• INSTRUCTIONS FOR THE TASK:
Under this line are the records; repeat exactly the lines starting at the one containing "b\. hyppyvarusteet" and ending at the one containing "same governmental level.", omitting pictures.

Stored items

****************

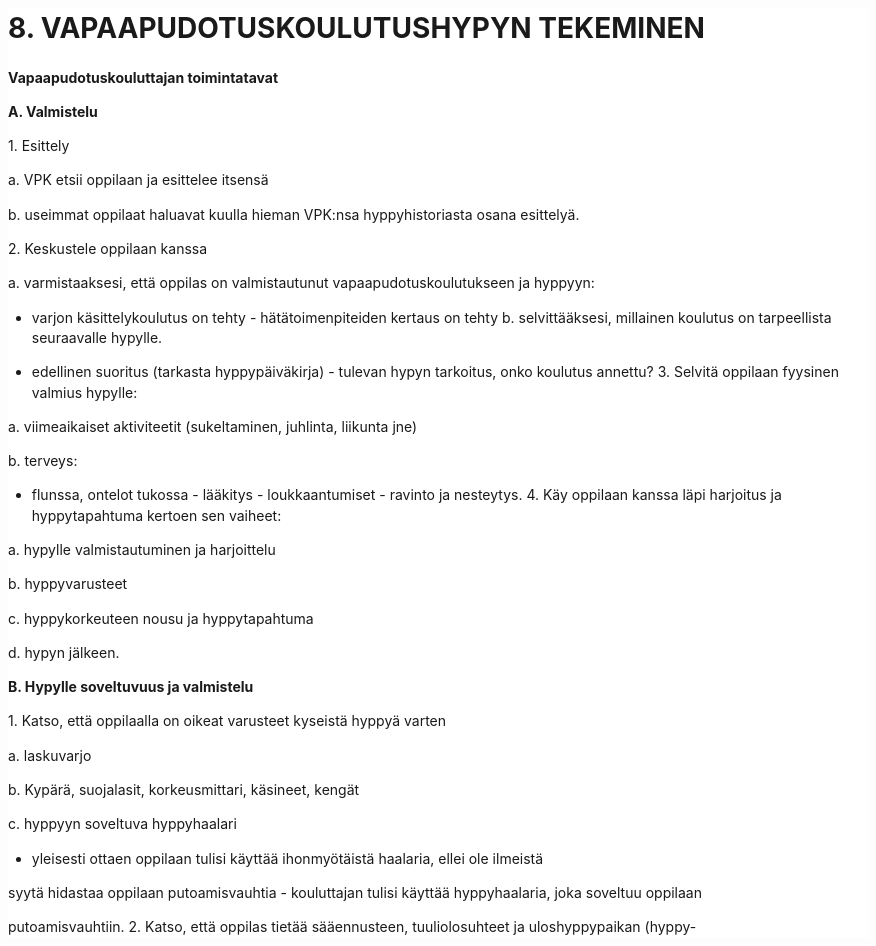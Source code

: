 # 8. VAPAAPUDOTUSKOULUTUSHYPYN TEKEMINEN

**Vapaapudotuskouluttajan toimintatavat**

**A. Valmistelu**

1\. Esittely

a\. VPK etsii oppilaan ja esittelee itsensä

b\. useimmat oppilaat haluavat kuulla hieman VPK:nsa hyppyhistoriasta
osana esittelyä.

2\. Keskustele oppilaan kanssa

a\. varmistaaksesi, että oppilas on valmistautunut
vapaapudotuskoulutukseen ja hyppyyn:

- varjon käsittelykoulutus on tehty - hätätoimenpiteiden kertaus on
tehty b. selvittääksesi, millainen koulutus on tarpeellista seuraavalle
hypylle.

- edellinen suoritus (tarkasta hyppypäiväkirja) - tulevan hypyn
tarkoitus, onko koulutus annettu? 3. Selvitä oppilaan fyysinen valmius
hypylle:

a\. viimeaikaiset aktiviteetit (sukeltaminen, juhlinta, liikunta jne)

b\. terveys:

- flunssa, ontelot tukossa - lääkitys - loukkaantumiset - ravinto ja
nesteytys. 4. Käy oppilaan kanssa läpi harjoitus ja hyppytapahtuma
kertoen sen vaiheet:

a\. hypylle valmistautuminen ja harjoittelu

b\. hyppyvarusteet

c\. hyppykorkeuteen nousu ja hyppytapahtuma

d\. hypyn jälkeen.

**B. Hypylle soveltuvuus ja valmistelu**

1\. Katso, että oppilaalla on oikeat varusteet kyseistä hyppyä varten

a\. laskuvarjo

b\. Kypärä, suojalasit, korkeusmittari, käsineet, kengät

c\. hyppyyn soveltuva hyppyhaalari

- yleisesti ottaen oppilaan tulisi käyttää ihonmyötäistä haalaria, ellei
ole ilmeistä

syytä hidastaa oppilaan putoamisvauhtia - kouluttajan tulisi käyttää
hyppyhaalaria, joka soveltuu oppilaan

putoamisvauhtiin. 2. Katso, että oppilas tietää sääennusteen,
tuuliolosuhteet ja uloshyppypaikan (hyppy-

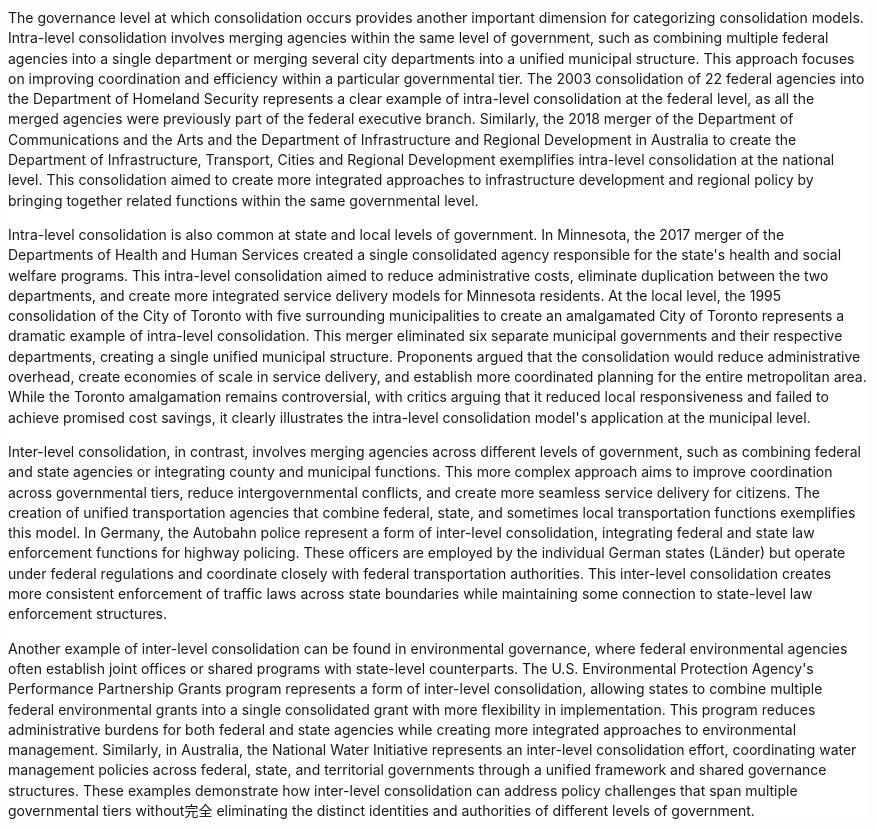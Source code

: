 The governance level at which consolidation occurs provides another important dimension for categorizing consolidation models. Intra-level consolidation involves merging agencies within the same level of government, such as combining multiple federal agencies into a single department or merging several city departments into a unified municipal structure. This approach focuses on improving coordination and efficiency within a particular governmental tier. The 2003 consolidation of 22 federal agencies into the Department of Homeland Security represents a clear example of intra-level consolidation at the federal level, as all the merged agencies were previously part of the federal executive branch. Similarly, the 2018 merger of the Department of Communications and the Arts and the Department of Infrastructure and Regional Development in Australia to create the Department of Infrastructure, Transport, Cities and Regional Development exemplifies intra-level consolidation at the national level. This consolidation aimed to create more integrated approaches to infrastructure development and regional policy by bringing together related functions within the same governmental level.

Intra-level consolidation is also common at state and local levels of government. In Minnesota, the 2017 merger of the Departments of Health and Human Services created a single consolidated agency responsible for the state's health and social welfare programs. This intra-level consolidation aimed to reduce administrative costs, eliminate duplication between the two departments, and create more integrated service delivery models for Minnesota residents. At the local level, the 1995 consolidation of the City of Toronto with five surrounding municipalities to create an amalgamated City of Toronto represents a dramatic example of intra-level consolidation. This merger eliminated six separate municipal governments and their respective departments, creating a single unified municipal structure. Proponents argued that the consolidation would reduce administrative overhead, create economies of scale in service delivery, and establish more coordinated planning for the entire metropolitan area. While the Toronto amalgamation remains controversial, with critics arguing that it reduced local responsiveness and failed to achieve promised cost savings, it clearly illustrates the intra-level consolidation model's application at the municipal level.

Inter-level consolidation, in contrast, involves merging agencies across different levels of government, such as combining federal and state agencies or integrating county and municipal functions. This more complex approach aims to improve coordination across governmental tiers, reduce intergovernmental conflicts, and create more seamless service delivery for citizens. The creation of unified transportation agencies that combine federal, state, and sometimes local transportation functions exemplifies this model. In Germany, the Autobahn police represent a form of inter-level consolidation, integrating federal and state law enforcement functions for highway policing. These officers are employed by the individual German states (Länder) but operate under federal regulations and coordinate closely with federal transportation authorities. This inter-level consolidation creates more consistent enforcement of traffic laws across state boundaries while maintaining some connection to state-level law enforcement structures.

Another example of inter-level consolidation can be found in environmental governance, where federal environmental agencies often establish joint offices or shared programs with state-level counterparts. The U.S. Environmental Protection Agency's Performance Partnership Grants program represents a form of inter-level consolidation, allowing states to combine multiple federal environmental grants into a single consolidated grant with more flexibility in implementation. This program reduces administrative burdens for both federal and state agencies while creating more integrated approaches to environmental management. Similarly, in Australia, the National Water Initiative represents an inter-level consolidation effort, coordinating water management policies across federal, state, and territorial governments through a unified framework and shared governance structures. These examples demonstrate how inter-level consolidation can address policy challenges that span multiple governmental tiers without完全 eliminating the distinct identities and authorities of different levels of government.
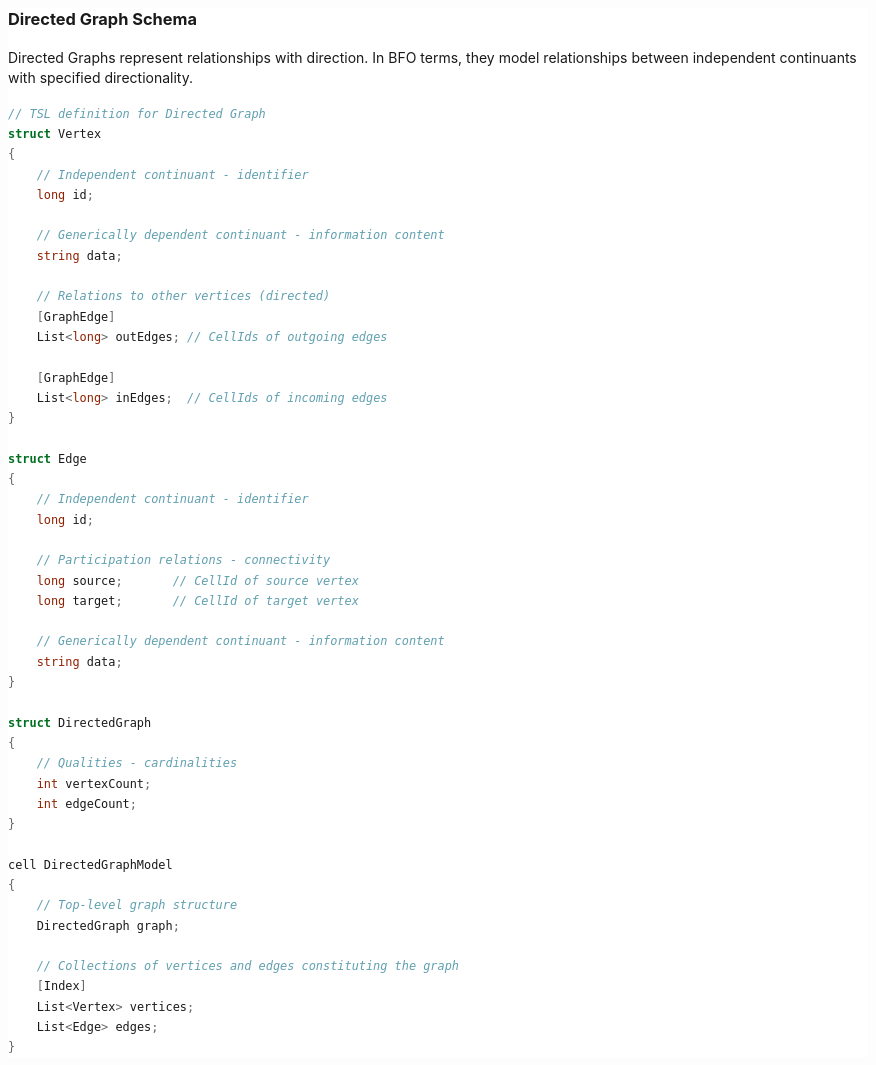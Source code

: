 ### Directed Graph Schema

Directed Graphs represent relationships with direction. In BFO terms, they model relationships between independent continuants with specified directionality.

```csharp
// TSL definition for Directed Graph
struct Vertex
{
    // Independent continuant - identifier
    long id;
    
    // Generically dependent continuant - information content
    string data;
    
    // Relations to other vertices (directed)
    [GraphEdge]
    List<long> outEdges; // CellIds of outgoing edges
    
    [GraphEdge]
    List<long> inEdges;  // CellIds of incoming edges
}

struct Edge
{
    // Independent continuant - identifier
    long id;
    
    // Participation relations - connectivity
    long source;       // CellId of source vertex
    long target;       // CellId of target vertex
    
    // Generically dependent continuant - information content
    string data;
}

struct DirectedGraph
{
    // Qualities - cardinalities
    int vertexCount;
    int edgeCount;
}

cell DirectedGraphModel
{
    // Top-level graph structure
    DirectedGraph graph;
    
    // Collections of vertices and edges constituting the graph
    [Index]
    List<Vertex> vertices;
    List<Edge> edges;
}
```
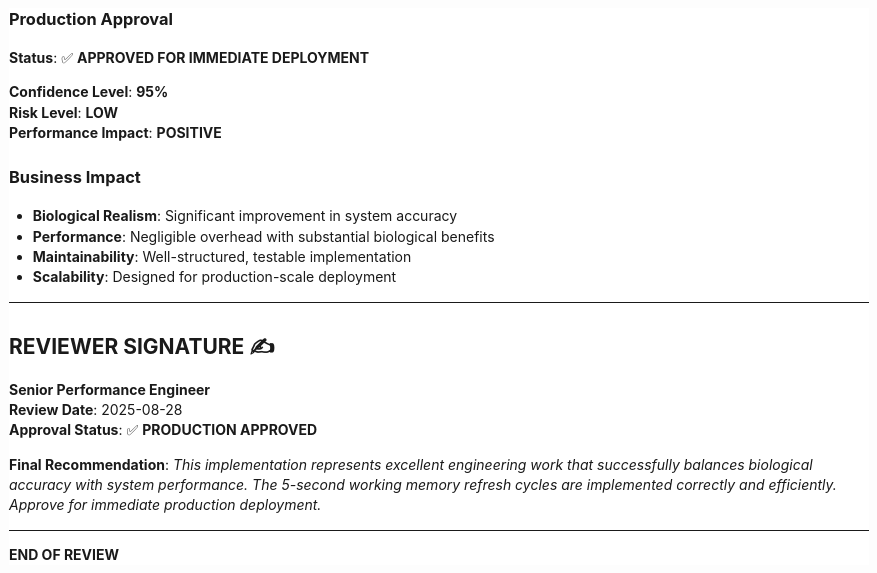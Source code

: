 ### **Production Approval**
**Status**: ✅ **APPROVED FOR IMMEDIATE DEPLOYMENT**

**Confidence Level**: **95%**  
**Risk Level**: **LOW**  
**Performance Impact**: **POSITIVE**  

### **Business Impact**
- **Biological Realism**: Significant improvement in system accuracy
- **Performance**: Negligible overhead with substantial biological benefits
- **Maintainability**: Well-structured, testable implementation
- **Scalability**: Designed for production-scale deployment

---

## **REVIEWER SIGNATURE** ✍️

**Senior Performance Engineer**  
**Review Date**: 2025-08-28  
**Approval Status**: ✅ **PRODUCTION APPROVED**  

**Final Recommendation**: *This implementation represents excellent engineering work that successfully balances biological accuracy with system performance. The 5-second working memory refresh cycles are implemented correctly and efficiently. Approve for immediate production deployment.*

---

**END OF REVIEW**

****************

• SOLUTION TO THE EXERCISE:
b\. hyppyvarusteet

c\. hyppykorkeuteen nousu ja hyppytapahtuma

d\. hypyn jälkeen.

**B. Hypylle soveltuvuus ja valmistelu**

1\. Katso, että oppilaalla on oikeat varusteet kyseistä hyppyä varten

a\. laskuvarjo

b\. Kypärä, suojalasit, korkeusmittari, käsineet, kengät

c\. hyppyyn soveltuva hyppyhaalari

- yleisesti ottaen oppilaan tulisi käyttää ihonmyötäistä haalaria, ellei
ole ilmeistä

syytä hidastaa oppilaan putoamisvauhtia - kouluttajan tulisi käyttää
hyppyhaalaria, joka soveltuu oppilaan

putoamisvauhtiin. 2. Katso, että oppilas tietää sääennusteen,
tuuliolosuhteet ja uloshyppypaikan (hyppy-

Source code

: The governance level at which consolidation occurs provides another important dimension for categorizing consolidation models. Intra-level consolidation involves merging agencies within the same level of government, such as combining multiple federal agencies into a single department or merging several city departments into a unified municipal structure. This approach focuses on improving coordination and efficiency within a particular governmental tier. The 2003 consolidation of 22 federal agencies into the Department of Homeland Security represents a clear example of intra-level consolidation at the federal level, as all the merged agencies were previously part of the federal executive branch. Similarly, the 2018 merger of the Department of Communications and the Arts and the Department of Infrastructure and Regional Development in Australia to create the Department of Infrastructure, Transport, Cities and Regional Development exemplifies intra-level consolidation at the national level. This consolidation aimed to create more integrated approaches to infrastructure development and regional policy by bringing together related functions within the same governmental level.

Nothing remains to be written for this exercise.